#### [PROBLEM DETAILS]
Scan the listing below for lines with the word "into". Report how many there are, as a number alone.

RECORD SET Block Start

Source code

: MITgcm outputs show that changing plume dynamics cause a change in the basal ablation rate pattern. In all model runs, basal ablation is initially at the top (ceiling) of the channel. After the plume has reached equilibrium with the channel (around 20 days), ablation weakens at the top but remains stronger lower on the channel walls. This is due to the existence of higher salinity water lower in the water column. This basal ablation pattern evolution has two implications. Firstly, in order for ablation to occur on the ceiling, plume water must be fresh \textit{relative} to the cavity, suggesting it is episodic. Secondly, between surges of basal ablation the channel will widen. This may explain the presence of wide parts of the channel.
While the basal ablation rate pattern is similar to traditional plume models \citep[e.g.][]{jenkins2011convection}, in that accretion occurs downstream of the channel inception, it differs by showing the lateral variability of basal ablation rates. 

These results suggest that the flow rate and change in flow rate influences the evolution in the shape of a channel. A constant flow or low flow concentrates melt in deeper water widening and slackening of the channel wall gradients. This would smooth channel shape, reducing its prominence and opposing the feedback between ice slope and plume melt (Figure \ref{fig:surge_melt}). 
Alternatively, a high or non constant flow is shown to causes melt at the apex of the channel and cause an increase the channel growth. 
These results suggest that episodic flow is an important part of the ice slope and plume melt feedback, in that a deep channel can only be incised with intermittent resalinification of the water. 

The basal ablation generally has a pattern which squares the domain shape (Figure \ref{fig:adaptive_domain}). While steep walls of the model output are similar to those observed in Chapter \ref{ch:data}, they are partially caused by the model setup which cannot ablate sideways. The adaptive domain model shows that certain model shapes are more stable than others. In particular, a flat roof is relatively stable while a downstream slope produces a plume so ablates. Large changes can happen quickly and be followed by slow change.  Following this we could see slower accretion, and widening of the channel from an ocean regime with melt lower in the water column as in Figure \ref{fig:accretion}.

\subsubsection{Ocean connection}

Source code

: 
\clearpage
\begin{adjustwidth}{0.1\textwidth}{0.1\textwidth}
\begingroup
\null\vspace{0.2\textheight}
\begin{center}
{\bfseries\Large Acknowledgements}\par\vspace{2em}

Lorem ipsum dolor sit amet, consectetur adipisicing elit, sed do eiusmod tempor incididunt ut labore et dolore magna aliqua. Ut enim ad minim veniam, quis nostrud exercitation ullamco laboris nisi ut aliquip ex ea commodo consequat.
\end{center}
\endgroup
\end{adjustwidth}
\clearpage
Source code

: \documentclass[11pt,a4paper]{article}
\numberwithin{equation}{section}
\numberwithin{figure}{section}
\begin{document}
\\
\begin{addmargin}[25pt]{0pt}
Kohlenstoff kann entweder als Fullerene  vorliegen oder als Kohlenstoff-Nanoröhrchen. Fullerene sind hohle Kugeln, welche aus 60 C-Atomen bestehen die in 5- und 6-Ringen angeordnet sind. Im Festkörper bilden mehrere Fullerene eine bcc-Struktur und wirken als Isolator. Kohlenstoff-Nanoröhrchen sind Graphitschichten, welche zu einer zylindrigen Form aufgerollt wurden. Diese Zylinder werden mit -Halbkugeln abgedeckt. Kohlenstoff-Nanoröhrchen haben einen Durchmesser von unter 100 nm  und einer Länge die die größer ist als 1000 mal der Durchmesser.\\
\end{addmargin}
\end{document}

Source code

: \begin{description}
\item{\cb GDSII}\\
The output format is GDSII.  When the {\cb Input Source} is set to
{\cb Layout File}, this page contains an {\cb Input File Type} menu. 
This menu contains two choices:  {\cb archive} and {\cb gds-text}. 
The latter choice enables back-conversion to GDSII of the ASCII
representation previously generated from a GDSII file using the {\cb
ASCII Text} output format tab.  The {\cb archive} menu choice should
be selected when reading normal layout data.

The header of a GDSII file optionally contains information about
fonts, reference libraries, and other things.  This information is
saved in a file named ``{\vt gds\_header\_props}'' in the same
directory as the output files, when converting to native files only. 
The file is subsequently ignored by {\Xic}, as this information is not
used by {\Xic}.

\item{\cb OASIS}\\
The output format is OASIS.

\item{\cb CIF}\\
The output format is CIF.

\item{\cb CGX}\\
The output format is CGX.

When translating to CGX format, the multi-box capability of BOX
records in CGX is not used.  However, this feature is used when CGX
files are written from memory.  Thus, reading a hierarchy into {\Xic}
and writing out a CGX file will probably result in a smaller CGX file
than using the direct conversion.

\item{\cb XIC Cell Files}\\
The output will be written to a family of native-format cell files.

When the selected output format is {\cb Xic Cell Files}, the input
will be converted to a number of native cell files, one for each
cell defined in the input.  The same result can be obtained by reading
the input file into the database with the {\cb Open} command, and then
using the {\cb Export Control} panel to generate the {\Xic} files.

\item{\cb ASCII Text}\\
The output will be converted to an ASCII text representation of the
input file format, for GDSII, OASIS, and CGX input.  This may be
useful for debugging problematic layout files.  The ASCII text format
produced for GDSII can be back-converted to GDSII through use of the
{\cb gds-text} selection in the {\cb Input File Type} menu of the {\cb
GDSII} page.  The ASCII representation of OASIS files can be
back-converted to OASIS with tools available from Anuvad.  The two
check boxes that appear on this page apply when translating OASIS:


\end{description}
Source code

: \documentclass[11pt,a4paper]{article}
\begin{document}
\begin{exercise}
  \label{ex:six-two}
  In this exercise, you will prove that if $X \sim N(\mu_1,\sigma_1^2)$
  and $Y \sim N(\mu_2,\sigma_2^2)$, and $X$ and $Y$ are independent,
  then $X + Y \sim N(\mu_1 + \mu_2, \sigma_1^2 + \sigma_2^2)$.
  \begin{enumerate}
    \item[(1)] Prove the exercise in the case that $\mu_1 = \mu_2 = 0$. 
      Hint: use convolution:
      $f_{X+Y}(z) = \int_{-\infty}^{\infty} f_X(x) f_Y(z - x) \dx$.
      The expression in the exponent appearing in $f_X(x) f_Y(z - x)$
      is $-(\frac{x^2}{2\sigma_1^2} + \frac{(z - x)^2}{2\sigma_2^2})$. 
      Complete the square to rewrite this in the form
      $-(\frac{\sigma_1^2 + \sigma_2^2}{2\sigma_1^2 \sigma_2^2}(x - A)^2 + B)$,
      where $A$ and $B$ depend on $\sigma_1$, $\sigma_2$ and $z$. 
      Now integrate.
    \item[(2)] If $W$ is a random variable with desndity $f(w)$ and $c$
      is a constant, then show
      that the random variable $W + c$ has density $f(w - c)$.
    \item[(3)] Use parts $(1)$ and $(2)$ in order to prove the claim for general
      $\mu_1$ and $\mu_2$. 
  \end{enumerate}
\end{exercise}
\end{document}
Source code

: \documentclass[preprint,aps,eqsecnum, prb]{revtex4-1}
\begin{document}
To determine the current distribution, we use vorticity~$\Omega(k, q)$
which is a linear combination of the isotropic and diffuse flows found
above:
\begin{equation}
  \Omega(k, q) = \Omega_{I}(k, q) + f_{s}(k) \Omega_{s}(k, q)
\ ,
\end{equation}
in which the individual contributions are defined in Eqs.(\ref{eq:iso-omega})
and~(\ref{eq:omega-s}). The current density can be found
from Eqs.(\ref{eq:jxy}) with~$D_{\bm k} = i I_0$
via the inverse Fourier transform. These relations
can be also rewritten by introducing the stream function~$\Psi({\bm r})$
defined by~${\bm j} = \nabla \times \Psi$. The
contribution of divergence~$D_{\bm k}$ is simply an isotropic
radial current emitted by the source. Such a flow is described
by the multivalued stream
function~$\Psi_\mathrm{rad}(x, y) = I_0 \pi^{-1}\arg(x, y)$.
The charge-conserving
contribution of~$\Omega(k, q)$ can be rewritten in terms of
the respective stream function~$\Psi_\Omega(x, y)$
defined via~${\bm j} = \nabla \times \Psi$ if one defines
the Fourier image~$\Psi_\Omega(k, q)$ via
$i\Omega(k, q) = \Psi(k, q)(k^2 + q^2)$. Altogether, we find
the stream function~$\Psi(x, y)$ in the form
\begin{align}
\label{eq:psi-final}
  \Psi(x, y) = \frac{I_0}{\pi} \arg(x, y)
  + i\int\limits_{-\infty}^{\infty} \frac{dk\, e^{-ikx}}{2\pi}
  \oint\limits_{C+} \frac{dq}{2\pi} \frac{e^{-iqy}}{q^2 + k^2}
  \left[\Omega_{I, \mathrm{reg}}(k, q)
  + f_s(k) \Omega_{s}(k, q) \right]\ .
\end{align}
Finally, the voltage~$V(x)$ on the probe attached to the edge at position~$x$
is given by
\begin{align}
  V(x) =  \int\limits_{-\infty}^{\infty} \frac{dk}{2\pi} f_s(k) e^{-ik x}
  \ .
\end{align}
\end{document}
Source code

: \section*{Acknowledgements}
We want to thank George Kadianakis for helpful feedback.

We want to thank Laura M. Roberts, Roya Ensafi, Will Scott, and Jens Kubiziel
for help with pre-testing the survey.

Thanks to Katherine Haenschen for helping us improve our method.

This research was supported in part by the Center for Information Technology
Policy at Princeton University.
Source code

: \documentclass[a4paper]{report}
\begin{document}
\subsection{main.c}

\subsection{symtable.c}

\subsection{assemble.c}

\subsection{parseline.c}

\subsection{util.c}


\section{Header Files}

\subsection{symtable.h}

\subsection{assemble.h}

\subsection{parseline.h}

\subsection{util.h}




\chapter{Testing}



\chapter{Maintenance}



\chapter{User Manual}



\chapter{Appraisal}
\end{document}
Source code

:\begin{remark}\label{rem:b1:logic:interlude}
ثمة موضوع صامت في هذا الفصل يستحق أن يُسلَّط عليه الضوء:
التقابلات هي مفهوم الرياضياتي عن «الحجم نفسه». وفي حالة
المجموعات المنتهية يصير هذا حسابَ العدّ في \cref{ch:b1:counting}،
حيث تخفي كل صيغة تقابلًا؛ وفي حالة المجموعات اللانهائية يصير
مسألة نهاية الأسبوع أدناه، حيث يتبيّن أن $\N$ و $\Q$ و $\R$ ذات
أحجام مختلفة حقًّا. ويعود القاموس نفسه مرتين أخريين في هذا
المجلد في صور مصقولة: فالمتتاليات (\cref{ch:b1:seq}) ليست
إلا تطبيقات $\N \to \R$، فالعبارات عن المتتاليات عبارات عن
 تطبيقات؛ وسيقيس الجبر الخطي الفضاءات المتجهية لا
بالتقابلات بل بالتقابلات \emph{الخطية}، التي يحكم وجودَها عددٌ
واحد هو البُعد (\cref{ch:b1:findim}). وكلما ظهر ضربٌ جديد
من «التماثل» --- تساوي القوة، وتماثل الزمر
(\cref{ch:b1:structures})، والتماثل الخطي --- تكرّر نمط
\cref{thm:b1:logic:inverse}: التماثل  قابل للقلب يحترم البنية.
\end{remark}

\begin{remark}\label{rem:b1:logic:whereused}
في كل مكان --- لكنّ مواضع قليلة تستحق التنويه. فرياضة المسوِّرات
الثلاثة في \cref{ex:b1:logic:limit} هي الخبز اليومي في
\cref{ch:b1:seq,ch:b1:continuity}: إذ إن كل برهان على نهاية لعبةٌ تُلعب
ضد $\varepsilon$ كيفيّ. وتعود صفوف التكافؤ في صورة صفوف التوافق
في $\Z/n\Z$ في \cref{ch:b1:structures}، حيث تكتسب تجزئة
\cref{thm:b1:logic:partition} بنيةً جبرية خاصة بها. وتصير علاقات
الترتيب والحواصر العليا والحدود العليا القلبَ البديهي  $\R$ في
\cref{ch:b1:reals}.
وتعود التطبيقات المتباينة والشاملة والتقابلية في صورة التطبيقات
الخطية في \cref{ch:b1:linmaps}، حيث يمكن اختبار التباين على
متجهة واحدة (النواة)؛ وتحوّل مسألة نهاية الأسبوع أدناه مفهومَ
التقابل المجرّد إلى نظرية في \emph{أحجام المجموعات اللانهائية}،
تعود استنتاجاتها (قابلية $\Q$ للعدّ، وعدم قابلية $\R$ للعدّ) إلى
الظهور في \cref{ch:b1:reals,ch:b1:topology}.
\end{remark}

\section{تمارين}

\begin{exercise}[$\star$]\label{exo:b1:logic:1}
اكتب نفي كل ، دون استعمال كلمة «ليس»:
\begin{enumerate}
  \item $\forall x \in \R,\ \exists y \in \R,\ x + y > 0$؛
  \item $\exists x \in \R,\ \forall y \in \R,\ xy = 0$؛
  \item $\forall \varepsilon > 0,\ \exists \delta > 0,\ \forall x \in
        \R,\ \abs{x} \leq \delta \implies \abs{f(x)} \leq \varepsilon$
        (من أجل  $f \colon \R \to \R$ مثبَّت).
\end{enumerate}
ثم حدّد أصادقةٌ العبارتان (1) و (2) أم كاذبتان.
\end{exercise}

RECORD SET Block End

#### [EXPECTED ANSWER]
2